# What this task involves
Every line of the records that holds the word "longtable" should be copied out.

# Dataset entries
--------------------------------

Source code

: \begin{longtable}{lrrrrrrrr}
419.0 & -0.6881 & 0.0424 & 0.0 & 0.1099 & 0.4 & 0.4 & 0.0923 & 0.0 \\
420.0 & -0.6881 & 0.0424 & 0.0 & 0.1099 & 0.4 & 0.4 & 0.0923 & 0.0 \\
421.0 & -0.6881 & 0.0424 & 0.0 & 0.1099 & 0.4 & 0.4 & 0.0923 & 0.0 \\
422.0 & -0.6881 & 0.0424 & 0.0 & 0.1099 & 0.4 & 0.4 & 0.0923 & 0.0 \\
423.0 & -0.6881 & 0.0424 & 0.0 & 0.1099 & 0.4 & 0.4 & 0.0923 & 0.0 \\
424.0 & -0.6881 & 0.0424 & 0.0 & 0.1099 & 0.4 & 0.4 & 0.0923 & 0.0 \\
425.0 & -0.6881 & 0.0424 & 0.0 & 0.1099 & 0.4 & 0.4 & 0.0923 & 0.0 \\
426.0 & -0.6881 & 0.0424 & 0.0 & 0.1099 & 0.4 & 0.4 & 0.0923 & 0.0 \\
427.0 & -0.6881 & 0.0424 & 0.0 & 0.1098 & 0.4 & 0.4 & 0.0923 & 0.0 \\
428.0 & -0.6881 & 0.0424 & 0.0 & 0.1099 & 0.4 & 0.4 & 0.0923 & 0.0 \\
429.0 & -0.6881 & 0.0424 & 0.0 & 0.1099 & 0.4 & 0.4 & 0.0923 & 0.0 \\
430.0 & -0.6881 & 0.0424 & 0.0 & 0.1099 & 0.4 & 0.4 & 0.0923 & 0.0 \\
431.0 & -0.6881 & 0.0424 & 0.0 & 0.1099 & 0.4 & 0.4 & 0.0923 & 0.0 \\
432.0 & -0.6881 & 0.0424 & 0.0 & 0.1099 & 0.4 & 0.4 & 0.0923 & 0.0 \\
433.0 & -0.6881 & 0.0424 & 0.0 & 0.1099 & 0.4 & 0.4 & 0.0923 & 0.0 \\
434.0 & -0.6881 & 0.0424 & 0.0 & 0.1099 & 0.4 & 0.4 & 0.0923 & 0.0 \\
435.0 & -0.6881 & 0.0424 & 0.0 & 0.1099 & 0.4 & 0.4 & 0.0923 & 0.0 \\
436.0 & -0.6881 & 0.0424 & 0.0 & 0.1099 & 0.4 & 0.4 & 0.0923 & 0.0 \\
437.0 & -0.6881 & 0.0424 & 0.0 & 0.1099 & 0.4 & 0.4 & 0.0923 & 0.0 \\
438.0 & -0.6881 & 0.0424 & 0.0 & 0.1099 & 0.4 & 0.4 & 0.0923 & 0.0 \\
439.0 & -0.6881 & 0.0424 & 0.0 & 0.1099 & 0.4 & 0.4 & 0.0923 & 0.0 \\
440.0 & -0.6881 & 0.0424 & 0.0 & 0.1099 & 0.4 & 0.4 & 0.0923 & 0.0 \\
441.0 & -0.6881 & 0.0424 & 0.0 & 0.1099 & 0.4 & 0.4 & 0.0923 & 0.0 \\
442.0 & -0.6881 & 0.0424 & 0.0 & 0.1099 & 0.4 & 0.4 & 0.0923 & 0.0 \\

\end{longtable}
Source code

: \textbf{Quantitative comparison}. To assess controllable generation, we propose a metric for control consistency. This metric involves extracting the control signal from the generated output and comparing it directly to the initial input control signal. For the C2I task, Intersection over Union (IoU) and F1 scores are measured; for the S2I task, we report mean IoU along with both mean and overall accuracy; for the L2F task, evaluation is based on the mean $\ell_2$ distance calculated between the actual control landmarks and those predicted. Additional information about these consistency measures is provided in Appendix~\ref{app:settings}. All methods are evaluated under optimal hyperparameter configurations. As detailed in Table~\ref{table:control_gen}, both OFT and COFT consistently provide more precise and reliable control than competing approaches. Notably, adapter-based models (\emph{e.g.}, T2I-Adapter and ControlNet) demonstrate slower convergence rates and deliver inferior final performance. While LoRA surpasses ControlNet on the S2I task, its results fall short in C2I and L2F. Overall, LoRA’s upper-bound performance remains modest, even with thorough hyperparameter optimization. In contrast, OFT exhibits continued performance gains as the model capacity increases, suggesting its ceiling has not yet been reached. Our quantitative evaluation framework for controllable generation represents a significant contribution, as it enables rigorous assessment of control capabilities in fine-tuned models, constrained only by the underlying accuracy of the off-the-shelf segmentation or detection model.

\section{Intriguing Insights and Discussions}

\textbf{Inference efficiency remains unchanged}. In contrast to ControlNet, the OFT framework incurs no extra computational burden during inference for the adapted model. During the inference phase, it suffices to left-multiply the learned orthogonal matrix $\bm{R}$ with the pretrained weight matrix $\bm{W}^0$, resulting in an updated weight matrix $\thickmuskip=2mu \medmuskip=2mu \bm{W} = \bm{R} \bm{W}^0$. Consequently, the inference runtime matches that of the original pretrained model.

--------------------------------

# Exercise solution
: \begin{longtable}{lrrrrrrrr}
\end{longtable}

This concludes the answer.